**Task to carry out:** Below is a set of records, and all of them should be retyped exactly, minus the pictures.

# # # # # # #

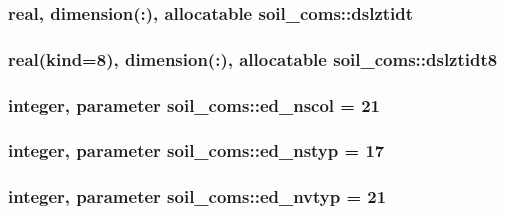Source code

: \subsubsection[{\texorpdfstring{dslztidt}{dslztidt}}]{\setlength{\rightskip}{0pt plus 5cm}real, dimension(\+:), allocatable soil\+\_\+coms\+::dslztidt}\hypertarget{namespacesoil__coms_a40f71a36860d25e091b99e5ecead9cbe}{}\label{namespacesoil__coms_a40f71a36860d25e091b99e5ecead9cbe}
\subsubsection[{\texorpdfstring{dslztidt8}{dslztidt8}}]{\setlength{\rightskip}{0pt plus 5cm}real(kind=8), dimension(\+:), allocatable soil\+\_\+coms\+::dslztidt8}\hypertarget{namespacesoil__coms_aed792678a3757670fef365202ee15c39}{}\label{namespacesoil__coms_aed792678a3757670fef365202ee15c39}
\subsubsection[{\texorpdfstring{ed\+\_\+nscol}{ed_nscol}}]{\setlength{\rightskip}{0pt plus 5cm}integer, parameter soil\+\_\+coms\+::ed\+\_\+nscol = 21}\hypertarget{namespacesoil__coms_a359b4988ce0556dd6f2138752c38d3dc}{}\label{namespacesoil__coms_a359b4988ce0556dd6f2138752c38d3dc}
\subsubsection[{\texorpdfstring{ed\+\_\+nstyp}{ed_nstyp}}]{\setlength{\rightskip}{0pt plus 5cm}integer, parameter soil\+\_\+coms\+::ed\+\_\+nstyp = 17}\hypertarget{namespacesoil__coms_a354035bf03f4bb65c1636100aa6737e8}{}\label{namespacesoil__coms_a354035bf03f4bb65c1636100aa6737e8}
\subsubsection[{\texorpdfstring{ed\+\_\+nvtyp}{ed_nvtyp}}]{\setlength{\rightskip}{0pt plus 5cm}integer, parameter soil\+\_\+coms\+::ed\+\_\+nvtyp = 21}\hypertarget{namespacesoil__coms_a8cb5da734a6673c4b75b841d0b4221aa}{}\label{namespacesoil__coms_a8cb5da734a6673c4b75b841d0b4221aa}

# # # # # # #

**Task result:**
Source code

: \subsubsection[{\texorpdfstring{dslztidt}{dslztidt}}]{\setlength{\rightskip}{0pt plus 5cm}real, dimension(\+:), allocatable soil\+\_\+coms\+::dslztidt}\hypertarget{namespacesoil__coms_a40f71a36860d25e091b99e5ecead9cbe}{}\label{namespacesoil__coms_a40f71a36860d25e091b99e5ecead9cbe}
\subsubsection[{\texorpdfstring{dslztidt8}{dslztidt8}}]{\setlength{\rightskip}{0pt plus 5cm}real(kind=8), dimension(\+:), allocatable soil\+\_\+coms\+::dslztidt8}\hypertarget{namespacesoil__coms_aed792678a3757670fef365202ee15c39}{}\label{namespacesoil__coms_aed792678a3757670fef365202ee15c39}
\subsubsection[{\texorpdfstring{ed\+\_\+nscol}{ed_nscol}}]{\setlength{\rightskip}{0pt plus 5cm}integer, parameter soil\+\_\+coms\+::ed\+\_\+nscol = 21}\hypertarget{namespacesoil__coms_a359b4988ce0556dd6f2138752c38d3dc}{}\label{namespacesoil__coms_a359b4988ce0556dd6f2138752c38d3dc}
\subsubsection[{\texorpdfstring{ed\+\_\+nstyp}{ed_nstyp}}]{\setlength{\rightskip}{0pt plus 5cm}integer, parameter soil\+\_\+coms\+::ed\+\_\+nstyp = 17}\hypertarget{namespacesoil__coms_a354035bf03f4bb65c1636100aa6737e8}{}\label{namespacesoil__coms_a354035bf03f4bb65c1636100aa6737e8}
\subsubsection[{\texorpdfstring{ed\+\_\+nvtyp}{ed_nvtyp}}]{\setlength{\rightskip}{0pt plus 5cm}integer, parameter soil\+\_\+coms\+::ed\+\_\+nvtyp = 21}\hypertarget{namespacesoil__coms_a8cb5da734a6673c4b75b841d0b4221aa}{}\label{namespacesoil__coms_a8cb5da734a6673c4b75b841d0b4221aa}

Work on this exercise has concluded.